Elliptic curve discrete logarithm problem in characteristic two

Several recent preprints have discussed summation polynomial attacks on the ECDLP in characteristic 2:

  • eprint 2015/310, New algorithm for the discrete logarithm problem on elliptic curves, by Igor Semaev.
  • eprint 2015/319, Point Decomposition Problem in Binary Elliptic Curves, by Koray Karabina.
  • arxiv 1503.08001, Notes on summation polynomials, by Michiel Kosters and Sze Ling Yeo.

To recall some history, in 2004 Semaev introduced a fundamental new idea for index calculus algorithms for the ECDLP. Fix an elliptic curve E over a field K. Semaev’s summation polynomials S_m( x_1, \dots, x_m ) have the property that if S_m( a_1, \dots, a_m ) = 0 for some field elements a_1, \dots, a_m \in K then there are elliptic curve points (a_1, b_1), \dots, (a_m,b_m) on E(\overline{K}) such that (a_1, b_1) + \cdots + (a_m,b_m) = 0.
Gaudry and Diem explored how to use this idea in the context of Weil descent and the ECDLP on elliptic curves over \mathbb{F}_{2^n}. In particular, Diem showed there exists a sequence of finite fields \mathbb{F}_{2^n} (not of prime degree) such that the ECDLP along this sequence is provably subexponential. In these cases, the idea is to choose a_i in some dimension d < n subspace of \mathbb{F}_{2^n} and to write a "random point" R as a sum of m such points by finding a solution to S_{m+1}(a_1, \dots, a_m, x(R)) = 0. One chooses md \approx n to have a good chance of a relation, in which case one has to solve a system of polynomial equations involving md \approx n variables and n equations.
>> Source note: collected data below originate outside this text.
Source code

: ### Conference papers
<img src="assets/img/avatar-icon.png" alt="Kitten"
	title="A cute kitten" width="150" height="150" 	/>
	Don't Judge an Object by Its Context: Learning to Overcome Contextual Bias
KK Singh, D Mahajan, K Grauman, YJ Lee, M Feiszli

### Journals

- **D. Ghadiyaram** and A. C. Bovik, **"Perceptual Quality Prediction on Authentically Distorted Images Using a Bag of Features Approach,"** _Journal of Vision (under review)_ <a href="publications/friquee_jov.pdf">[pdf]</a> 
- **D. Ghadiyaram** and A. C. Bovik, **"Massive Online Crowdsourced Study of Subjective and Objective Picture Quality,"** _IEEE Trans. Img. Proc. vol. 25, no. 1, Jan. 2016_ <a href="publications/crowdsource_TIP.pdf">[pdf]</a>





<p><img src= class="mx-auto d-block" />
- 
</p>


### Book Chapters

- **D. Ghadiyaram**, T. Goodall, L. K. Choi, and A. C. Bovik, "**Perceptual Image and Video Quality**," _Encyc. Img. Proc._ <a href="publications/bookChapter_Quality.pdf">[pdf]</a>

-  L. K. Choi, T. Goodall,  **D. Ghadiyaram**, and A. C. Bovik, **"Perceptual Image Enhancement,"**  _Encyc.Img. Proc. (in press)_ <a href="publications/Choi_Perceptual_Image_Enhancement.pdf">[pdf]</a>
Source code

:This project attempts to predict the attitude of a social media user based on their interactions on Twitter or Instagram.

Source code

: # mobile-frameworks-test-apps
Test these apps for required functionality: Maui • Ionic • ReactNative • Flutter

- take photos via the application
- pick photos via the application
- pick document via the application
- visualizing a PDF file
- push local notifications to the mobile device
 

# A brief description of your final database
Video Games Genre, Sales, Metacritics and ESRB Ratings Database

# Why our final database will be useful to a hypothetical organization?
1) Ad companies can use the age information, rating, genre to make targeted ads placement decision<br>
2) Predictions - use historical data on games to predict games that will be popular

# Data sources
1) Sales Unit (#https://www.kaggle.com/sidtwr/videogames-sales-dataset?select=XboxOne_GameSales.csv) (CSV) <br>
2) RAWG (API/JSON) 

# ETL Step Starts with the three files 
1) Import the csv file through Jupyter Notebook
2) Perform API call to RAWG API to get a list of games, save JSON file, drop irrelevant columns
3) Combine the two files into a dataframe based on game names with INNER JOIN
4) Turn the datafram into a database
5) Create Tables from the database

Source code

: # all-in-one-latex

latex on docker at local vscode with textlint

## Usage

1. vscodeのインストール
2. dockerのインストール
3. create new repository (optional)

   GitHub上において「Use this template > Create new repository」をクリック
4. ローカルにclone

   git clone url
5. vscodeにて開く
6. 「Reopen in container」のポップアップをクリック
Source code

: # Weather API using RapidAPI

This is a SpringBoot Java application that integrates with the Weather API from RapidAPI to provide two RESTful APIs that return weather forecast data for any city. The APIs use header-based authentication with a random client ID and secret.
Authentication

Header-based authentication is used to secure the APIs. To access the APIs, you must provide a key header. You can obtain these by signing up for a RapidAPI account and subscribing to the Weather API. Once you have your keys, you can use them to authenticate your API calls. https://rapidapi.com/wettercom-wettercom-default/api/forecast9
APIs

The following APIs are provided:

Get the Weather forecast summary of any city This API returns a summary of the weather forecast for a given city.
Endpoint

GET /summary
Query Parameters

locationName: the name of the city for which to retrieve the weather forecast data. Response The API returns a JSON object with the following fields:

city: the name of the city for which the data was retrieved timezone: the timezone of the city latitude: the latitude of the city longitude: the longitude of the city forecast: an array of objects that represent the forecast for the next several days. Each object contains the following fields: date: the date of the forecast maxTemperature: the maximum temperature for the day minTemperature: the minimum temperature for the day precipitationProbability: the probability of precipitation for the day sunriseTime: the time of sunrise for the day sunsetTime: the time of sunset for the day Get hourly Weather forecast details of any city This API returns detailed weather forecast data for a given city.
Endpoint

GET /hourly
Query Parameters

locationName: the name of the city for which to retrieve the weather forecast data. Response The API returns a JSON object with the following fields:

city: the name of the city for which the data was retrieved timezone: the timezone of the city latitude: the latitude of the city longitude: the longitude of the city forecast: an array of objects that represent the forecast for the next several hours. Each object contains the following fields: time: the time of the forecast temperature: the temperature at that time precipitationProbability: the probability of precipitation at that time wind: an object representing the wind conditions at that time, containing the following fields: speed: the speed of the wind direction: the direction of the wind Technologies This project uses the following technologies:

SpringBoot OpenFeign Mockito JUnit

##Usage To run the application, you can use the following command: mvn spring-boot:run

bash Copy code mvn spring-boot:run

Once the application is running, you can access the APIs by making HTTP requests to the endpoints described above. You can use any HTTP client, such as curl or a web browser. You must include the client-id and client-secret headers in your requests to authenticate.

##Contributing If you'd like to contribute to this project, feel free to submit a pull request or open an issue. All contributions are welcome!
The main problem is that the summation polynomial S_m has degree 2^{m-2} in each variable, meaning that after Weil descent the system of equations in a large number of variables has extremely high degree. The difficult case is when n is a prime and so one cannot choose the subspace of dimension d to be a subfield. There have been a number of recent papers that exploit invariants under group actions to lower the degree, and hence improve these attacks in the case when n is prime. I mention just three of these works:

  • Jean-Charles Faugere, Pierrick Gaudry, Louise Huot and Guenael Renault, Using Symmetries in the Index Calculus for Elliptic Curves Discrete Logarithm, J. Crypt., Volume 27, Issue 4 (2014) 595-635.
  • Yun-Ju Huang, Christophe Petit, Naoyuki Shinohara and Tsuyoshi Takagi, Improvement of Faugere et al.’s Method to Solve ECDLP, in K. Sakiyama and M. Terada (eds.), IWSEC 2013, Springer LNCS 8231 (2013) 115–132.
  • Steven D. Galbraith and Shishay W. Gebregiyorgis, Summation polynomial algorithms for elliptic curves in characteristic two, in W. Meier and D. Mukhopadhyay (eds), INDOCRYPT 2014, Springer LNCS 8885 (2014) 409-427.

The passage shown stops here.